Nine Women’s Morris, and an effervesence of Swifties in Wembley

At the end of the huge Restore Nature March in London on Saturday, the magnificent Mayday Morris team from South Devon finish off with a display of pagan exhuberance in Whitehall. The brown shrouded figure with antlers in the background wanders in and out like a gentle reminder of doom.

Descending into the false industrial bowels of Westminster tube with a flood of other marchers heading for home but not demobilising, there is a group of a dozen or so people dressed up immaculately with beautiful garlands of flowers in their hair – full blooming roses very prominent – who seem like a small contingent of aspirant minor deities. Stuck in the crush before accessing the platform I ask them if they were from the march or where they, perhaps, a hen party. Turns out they were Swedes living in London who were out celebrating Midsummer Day – a big deal in Sweden, where summer days are very long, and midwinter days barely peek into existence.

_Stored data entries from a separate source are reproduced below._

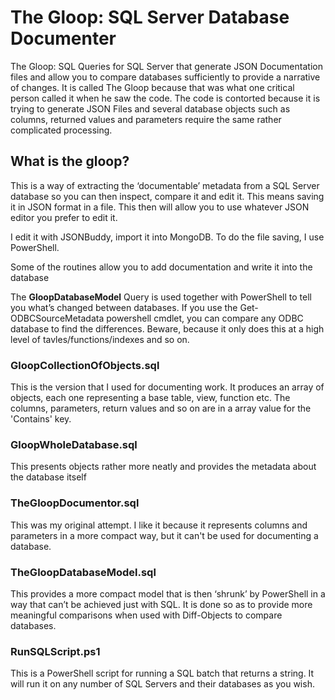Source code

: # The Gloop: SQL Server Database Documenter
 The Gloop: SQL Queries for SQL Server that generate JSON Documentation files and allow you to compare databases sufficiently to provide a narrative of changes. It is called The Gloop because that was what one critical person called it when he saw the code.  The code is contorted because it is trying to generate JSON Files and several database objects such as columns, returned values and parameters require the same rather complicated processing. 

## What is the gloop?
This is a way of extracting the ‘documentable’ metadata from a SQL Server database
so you can then  inspect, compare it and edit it. This means saving it in JSON format  in a file.
This then will allow you to use whatever JSON editor you prefer to edit it. 

I edit it with JSONBuddy, import it into MongoDB. To do the file saving, I use PowerShell. 

Some of the routines allow you to add documentation and write it into the database

The **GloopDatabaseModel** Query is used together with PowerShell to tell you what’s changed between databases. If you use the Get-ODBCSourceMetadata powershell cmdlet, you can compare any ODBC database to find the differences. Beware, because it only does this at a high level of tavles/functions/indexes and so on.

### GloopCollectionOfObjects.sql

This is the version that I used for documenting work. It produces an array of objects, each one representing a base table, view, function etc. The columns, parameters, return values and so on are in a array value for the 'Contains' key.

### GloopWholeDatabase.sql

This presents objects rather more neatly and provides the metadata about the database itself 

### TheGloopDocumentor.sql

This was my original attempt. I like it because it represents columns and parameters in a more compact way, but it can't be used for documenting a database.

### TheGloopDatabaseModel.sql

This provides a more compact model that is then ‘shrunk’ by PowerShell in a way that can’t be achieved just with SQL. It is done so as to provide more meaningful comparisons when used with Diff-Objects to compare databases.

### RunSQLScript.ps1

This is a PowerShell script for running a SQL batch that returns a string. It will run it on any number of SQL Servers and their databases as you wish.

All the way up to Wembley, the Jubilee line is overwhelmed by a tsunami of sequins, silver stetsons, body glitter and dangly earings as an almost entirely female army of Swifties heads for the Eras show at the stadium. The atmosphere is effervescent and excited, packed out and hot. At each stop, a few get off, and a few more get on. A bloke with a strategically placed tuba on a trolley has to struggle to get out. At one stop, the driver announces the train is ready to depart before a crush of people have got off, so passengers heave themselves against the doors as the counter crush from the platform push themselves into spaces that aren’t there. A quick dash across the platform to the air condition wide open spaces of the Metropolitan Line – there’s even seats – proves a wise move. The importance of local knowledge. At Wembley Park, the platform is overwhelmed again. In dismal weather, the sequins would be defiant. In bright sunlight, they sparkle like a wave crest.

In stark contrast to the football. To slightly misquote Barnesley FCs inspirational song, to the tune of Blue Moon, “England… its not like watching Brazil”.